Note that sqrt(p^2 - q) is irrational, because we assumed that the 
polynomial is irreducible.

Q(a) and Q(b) are extensions of degree 4.  We must first decide 
whether these extensions are the same: if this is the case, the 
Galois group will have order 4, otherwise it will have order 8 (and 
will be isomorphic to D4, since this is the only type of subgroup of 
order 8 in S4).

As explained in the text, b belongs to Q(a) if and only if ab does. 
Now, we have ab = sqrt(q).

We must therefore decide if sqrt(q) belongs to Q(a).  To do this, we 
consider the two possible Galois groups of order 4 : C2 x C2 and C4.

Case 1 : C2 x C2
----------------

If the Galois group is C2, then, as explained in the text, the 
expressions:

  u = (a + b)(c + d)
  v = (a + c)(b + d)
  w = (a + d)(b + c)

must be rational.  We always have v = 0, and we have:

  u = -2 (p + sqrt(q))
  w = -2 (p - sqrt(q))

These expressions will be rational if sqrt(q) is rational.

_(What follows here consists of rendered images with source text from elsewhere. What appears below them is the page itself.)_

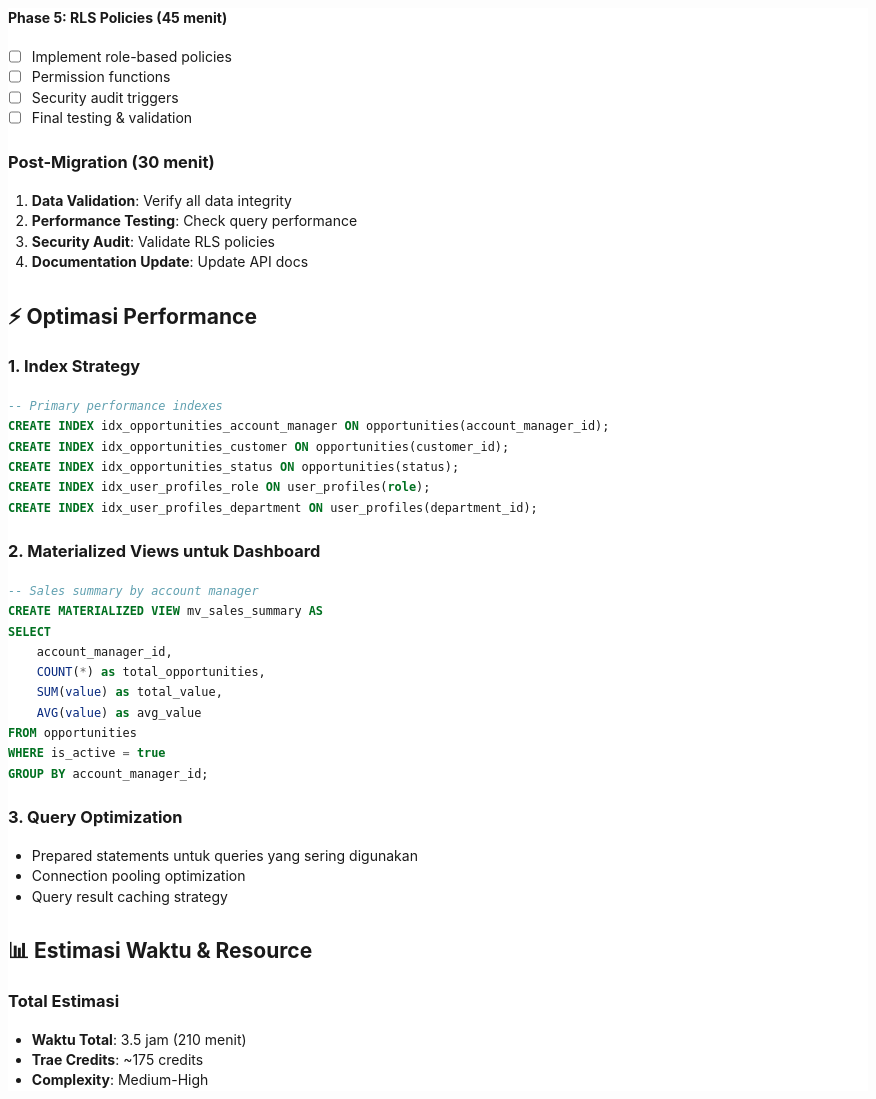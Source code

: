 #### Phase 5: RLS Policies (45 menit)
- [ ] Implement role-based policies
- [ ] Permission functions
- [ ] Security audit triggers
- [ ] Final testing & validation

### Post-Migration (30 menit)
1. **Data Validation**: Verify all data integrity
2. **Performance Testing**: Check query performance
3. **Security Audit**: Validate RLS policies
4. **Documentation Update**: Update API docs

## ⚡ Optimasi Performance

### 1. Index Strategy
```sql
-- Primary performance indexes
CREATE INDEX idx_opportunities_account_manager ON opportunities(account_manager_id);
CREATE INDEX idx_opportunities_customer ON opportunities(customer_id);
CREATE INDEX idx_opportunities_status ON opportunities(status);
CREATE INDEX idx_user_profiles_role ON user_profiles(role);
CREATE INDEX idx_user_profiles_department ON user_profiles(department_id);
```

### 2. Materialized Views untuk Dashboard
```sql
-- Sales summary by account manager
CREATE MATERIALIZED VIEW mv_sales_summary AS
SELECT 
    account_manager_id,
    COUNT(*) as total_opportunities,
    SUM(value) as total_value,
    AVG(value) as avg_value
FROM opportunities 
WHERE is_active = true
GROUP BY account_manager_id;
```

### 3. Query Optimization
- Prepared statements untuk queries yang sering digunakan
- Connection pooling optimization
- Query result caching strategy

## 📊 Estimasi Waktu & Resource

### Total Estimasi
- **Waktu Total**: 3.5 jam (210 menit)
- **Trae Credits**: ~175 credits
- **Complexity**: Medium-High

Conversely, if sqrt(q) = ab is rational, then Q(a) = Q(b) and the 
group is of order 4.  In addition, we can write:

  a =  sqrt (M) + sqrt (N)
  b =  sqrt (M) - sqrt (N)
  c = -sqrt (M) + sqrt (N)
  d = -sqrt (M) - sqrt (N)

where M = (p + sqrt(q))/2 and N = (p - sqrt(q))/2 are rational.  The 
C2 x C2 structure is quite obvious in these expressions.

Case 2 : C4
-----------

If sqrt(q) is irrational, the group cannot be C2 x C2.  To check if 
sqrt(q) belongs to Q(a), we look at the subfields of Q(a).  If the 
group is C4, it has only one proper subgroup of order 2, and this 
means that Q(a) contains only one quadratic extension.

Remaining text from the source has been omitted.